▶ **The problem**
The material below holds a span beginning at the line with "my personal friend." and ending at the line with "Frederiksen. Although less". Quote that span exactly, both ends included, and only that span.
[Dataset extract]
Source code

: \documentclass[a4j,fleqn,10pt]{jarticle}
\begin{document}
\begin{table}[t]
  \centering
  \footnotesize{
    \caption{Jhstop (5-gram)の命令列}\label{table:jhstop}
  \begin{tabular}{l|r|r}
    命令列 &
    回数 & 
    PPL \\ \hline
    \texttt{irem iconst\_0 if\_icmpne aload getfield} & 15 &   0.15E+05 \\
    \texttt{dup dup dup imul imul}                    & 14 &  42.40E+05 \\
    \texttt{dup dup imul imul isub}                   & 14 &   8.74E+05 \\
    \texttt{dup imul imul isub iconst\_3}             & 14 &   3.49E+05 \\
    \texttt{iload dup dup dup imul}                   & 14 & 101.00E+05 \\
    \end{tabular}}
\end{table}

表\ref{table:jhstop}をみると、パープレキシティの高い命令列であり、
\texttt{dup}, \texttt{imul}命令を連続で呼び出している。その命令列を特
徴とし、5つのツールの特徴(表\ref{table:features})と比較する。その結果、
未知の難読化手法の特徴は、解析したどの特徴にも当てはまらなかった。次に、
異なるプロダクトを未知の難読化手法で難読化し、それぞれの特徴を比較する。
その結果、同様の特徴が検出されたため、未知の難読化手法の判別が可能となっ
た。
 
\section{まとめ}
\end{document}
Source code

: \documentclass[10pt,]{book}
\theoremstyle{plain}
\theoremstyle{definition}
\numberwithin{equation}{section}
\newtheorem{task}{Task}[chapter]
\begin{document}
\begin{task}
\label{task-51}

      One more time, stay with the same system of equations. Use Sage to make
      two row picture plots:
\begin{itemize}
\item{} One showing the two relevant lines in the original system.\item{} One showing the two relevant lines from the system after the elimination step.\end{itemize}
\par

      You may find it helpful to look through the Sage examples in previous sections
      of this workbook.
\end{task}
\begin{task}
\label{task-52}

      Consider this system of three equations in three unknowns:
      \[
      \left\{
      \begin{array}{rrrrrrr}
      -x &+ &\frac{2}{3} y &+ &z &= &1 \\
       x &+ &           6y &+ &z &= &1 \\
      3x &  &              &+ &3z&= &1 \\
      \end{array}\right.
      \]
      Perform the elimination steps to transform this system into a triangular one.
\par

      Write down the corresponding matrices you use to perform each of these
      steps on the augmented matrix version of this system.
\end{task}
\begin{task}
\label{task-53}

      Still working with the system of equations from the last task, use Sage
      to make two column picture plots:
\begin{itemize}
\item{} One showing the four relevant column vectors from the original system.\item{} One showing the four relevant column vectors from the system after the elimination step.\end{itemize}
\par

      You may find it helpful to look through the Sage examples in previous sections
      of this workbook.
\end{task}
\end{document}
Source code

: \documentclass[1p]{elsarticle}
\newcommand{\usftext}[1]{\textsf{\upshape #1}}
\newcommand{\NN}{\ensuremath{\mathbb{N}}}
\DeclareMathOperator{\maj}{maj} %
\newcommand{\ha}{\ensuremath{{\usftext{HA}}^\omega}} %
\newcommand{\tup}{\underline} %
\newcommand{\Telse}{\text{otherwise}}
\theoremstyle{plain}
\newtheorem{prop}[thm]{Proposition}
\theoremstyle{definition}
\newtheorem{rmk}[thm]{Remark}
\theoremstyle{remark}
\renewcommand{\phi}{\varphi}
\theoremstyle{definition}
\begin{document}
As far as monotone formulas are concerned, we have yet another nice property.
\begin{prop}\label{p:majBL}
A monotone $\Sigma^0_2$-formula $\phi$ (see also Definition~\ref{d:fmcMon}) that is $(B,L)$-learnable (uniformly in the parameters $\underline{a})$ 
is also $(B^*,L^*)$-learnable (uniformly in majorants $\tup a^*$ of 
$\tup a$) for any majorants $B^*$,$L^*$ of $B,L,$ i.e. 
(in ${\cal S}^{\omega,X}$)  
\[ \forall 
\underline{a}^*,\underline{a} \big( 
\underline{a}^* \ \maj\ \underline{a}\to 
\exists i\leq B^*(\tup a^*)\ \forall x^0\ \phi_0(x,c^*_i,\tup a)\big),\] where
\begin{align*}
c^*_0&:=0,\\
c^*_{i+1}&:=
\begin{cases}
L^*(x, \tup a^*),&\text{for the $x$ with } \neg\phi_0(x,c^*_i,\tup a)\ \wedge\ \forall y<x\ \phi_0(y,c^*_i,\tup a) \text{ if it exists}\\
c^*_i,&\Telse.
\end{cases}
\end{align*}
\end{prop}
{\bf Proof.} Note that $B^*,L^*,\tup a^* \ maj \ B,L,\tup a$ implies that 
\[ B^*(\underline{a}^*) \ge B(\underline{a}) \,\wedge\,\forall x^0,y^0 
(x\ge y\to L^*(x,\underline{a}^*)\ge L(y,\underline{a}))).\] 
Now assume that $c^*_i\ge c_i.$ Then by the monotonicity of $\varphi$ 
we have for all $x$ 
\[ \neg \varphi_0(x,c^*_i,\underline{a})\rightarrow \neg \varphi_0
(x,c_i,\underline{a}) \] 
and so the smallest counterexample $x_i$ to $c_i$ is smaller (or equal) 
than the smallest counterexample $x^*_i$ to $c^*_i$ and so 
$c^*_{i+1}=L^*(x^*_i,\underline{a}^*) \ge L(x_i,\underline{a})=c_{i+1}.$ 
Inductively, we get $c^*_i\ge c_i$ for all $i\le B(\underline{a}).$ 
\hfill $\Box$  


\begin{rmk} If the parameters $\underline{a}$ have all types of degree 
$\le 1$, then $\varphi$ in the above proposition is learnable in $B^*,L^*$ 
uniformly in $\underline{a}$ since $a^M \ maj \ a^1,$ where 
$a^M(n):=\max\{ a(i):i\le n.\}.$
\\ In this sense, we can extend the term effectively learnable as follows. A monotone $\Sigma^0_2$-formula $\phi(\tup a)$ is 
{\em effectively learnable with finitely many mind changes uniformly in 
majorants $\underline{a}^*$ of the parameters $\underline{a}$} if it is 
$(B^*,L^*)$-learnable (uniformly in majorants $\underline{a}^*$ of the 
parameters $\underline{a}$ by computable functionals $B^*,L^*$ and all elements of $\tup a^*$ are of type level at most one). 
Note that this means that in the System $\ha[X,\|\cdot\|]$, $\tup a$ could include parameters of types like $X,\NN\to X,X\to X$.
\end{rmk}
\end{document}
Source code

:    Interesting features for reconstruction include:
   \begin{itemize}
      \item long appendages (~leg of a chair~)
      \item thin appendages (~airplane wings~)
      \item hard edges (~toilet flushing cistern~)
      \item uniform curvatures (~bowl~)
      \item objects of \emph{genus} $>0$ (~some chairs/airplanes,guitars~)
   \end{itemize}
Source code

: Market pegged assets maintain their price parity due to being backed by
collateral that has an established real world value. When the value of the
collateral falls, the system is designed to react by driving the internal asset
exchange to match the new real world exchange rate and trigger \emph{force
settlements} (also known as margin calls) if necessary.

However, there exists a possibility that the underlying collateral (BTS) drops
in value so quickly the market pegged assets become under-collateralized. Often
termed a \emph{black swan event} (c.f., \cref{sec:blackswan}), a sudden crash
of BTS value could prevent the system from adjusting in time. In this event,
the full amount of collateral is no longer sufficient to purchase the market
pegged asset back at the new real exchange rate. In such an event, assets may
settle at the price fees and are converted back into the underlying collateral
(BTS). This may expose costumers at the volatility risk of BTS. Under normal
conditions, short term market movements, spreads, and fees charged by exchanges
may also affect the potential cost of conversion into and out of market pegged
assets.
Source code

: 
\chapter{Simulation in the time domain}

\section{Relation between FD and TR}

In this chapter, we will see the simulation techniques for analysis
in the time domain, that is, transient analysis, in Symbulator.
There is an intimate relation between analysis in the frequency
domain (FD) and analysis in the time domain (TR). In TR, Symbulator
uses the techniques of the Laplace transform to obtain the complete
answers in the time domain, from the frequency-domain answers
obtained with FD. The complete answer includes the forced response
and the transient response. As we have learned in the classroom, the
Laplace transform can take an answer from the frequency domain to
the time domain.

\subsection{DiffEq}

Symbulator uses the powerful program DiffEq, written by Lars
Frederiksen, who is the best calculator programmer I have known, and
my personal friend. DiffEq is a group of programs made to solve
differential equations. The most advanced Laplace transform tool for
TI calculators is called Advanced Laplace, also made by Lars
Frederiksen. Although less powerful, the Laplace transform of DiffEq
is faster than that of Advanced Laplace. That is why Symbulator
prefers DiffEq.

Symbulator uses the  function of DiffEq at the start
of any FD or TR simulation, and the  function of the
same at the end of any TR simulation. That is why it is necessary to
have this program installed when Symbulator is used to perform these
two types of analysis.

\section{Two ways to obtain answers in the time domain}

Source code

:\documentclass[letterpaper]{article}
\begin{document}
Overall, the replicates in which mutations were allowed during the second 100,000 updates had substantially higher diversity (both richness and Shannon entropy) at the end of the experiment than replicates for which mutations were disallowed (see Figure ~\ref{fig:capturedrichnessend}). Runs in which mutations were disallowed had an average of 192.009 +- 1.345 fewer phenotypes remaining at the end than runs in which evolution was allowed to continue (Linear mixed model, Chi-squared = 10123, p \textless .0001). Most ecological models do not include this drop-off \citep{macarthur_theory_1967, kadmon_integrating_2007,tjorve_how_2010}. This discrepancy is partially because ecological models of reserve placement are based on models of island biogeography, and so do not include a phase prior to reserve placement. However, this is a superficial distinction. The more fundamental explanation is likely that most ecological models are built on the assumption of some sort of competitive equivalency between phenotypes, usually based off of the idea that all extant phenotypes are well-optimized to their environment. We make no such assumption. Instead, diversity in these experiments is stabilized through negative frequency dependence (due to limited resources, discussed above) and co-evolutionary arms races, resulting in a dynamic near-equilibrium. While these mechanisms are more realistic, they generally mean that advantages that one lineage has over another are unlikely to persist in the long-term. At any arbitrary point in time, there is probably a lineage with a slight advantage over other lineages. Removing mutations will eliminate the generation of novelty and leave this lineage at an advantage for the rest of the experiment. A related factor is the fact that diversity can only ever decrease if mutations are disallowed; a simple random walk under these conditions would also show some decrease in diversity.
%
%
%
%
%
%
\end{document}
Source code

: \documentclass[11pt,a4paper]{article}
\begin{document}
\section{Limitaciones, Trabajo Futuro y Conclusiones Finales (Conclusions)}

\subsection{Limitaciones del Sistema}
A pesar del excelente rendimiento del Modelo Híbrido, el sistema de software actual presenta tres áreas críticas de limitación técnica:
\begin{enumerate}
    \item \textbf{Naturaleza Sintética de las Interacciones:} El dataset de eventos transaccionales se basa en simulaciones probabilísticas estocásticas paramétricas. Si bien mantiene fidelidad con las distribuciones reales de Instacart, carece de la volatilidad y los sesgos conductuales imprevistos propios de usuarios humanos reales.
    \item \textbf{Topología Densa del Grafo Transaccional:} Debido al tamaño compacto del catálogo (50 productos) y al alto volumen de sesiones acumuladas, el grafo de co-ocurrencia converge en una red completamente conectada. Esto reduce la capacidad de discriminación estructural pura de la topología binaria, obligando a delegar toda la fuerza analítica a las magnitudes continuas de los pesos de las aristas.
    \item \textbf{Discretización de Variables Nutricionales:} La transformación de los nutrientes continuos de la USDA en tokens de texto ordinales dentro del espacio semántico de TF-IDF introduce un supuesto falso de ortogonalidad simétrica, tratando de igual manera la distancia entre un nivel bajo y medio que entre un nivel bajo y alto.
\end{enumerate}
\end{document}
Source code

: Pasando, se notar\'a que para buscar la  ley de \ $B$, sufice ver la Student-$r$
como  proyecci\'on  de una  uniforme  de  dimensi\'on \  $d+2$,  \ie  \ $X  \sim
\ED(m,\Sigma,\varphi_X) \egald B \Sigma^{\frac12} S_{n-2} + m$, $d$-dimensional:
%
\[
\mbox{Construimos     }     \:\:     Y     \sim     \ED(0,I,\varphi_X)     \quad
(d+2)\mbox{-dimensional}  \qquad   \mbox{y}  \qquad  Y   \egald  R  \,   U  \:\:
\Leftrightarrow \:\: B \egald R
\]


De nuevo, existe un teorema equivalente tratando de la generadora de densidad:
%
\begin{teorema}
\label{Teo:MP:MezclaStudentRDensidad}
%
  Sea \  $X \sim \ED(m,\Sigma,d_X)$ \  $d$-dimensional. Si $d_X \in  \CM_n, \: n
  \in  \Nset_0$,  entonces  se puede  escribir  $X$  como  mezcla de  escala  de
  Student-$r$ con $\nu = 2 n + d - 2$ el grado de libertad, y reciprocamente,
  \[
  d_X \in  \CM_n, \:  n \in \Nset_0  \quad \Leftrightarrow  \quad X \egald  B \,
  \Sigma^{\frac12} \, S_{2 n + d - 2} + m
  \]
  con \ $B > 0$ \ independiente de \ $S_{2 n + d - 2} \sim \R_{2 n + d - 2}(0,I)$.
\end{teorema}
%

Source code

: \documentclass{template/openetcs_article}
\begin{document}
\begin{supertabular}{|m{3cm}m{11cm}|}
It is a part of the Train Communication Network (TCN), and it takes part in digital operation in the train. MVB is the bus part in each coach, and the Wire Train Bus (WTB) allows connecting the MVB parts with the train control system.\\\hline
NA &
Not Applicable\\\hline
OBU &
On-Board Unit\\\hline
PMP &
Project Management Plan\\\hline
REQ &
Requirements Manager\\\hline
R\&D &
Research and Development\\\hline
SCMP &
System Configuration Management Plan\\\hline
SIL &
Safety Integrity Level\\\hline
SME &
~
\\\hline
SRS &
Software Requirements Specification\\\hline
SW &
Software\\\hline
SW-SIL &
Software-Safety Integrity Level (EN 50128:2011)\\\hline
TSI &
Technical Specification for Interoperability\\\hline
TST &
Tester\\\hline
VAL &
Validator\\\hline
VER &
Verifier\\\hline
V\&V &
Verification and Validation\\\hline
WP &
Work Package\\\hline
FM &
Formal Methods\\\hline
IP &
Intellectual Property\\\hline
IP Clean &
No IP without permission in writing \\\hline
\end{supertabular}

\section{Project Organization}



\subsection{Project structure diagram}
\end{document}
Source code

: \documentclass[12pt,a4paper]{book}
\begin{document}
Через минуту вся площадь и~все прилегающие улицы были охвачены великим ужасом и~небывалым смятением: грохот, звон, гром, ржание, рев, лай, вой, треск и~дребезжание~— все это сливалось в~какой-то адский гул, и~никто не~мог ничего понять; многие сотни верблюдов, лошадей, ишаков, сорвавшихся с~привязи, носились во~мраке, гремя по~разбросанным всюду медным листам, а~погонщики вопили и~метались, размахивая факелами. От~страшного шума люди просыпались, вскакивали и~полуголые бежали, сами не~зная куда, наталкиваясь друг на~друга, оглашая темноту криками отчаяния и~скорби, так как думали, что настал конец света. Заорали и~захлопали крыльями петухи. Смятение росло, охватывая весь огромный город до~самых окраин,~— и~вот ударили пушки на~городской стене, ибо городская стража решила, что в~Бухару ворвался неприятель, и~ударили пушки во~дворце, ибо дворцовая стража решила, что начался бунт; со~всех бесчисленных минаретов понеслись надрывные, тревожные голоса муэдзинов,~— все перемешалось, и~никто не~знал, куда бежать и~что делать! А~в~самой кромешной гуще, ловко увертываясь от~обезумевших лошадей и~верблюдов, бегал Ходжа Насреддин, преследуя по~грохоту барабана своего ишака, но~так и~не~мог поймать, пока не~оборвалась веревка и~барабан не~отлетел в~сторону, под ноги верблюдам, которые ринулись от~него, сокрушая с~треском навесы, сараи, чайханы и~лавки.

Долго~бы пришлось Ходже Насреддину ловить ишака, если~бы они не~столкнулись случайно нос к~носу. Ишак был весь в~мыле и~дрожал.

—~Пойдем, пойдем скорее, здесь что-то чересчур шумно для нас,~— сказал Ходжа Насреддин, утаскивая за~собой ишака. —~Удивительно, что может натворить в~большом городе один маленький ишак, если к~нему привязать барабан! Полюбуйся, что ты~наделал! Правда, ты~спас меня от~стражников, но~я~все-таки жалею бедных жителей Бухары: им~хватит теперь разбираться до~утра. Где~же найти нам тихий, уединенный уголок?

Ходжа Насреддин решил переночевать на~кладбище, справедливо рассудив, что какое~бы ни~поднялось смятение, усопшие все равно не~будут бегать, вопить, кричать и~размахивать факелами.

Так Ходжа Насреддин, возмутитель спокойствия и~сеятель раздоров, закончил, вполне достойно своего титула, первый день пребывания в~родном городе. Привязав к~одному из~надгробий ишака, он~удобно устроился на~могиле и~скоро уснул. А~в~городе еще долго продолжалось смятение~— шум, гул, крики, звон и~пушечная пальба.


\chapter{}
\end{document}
[/Dataset extract]
▶ **Solution to this exercise**
my personal friend. DiffEq is a group of programs made to solve
differential equations. The most advanced Laplace transform tool for
TI calculators is called Advanced Laplace, also made by Lars
Frederiksen. Although less powerful, the Laplace transform of DiffEq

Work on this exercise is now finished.